Supplied records >>
________________________________________
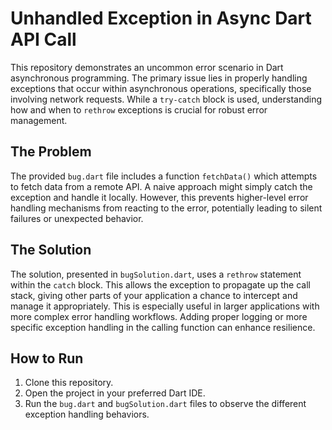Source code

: # Unhandled Exception in Async Dart API Call

This repository demonstrates an uncommon error scenario in Dart asynchronous programming. The primary issue lies in properly handling exceptions that occur within asynchronous operations, specifically those involving network requests. While a `try-catch` block is used, understanding how and when to `rethrow` exceptions is crucial for robust error management.

## The Problem

The provided `bug.dart` file includes a function `fetchData()` which attempts to fetch data from a remote API.  A naive approach might simply catch the exception and handle it locally.  However, this prevents higher-level error handling mechanisms from reacting to the error, potentially leading to silent failures or unexpected behavior.

## The Solution

The solution, presented in `bugSolution.dart`, uses a `rethrow` statement within the `catch` block. This allows the exception to propagate up the call stack, giving other parts of your application a chance to intercept and manage it appropriately. This is especially useful in larger applications with more complex error handling workflows.  Adding proper logging or more specific exception handling in the calling function can enhance resilience.

## How to Run

1. Clone this repository.
2. Open the project in your preferred Dart IDE.
3. Run the `bug.dart` and `bugSolution.dart` files to observe the different exception handling behaviors.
________________________________________
What is being asked >> Which lines hold the string "error"? Copy all of them from the data above.

Written answer >>
This repository demonstrates an uncommon error scenario in Dart asynchronous programming. The primary issue lies in properly handling exceptions that occur within asynchronous operations, specifically those involving network requests. While a `try-catch` block is used, understanding how and when to `rethrow` exceptions is crucial for robust error management.
The provided `bug.dart` file includes a function `fetchData()` which attempts to fetch data from a remote API.  A naive approach might simply catch the exception and handle it locally.  However, this prevents higher-level error handling mechanisms from reacting to the error, potentially leading to silent failures or unexpected behavior.
The solution, presented in `bugSolution.dart`, uses a `rethrow` statement within the `catch` block. This allows the exception to propagate up the call stack, giving other parts of your application a chance to intercept and manage it appropriately. This is especially useful in larger applications with more complex error handling workflows.  Adding proper logging or more specific exception handling in the calling function can enhance resilience.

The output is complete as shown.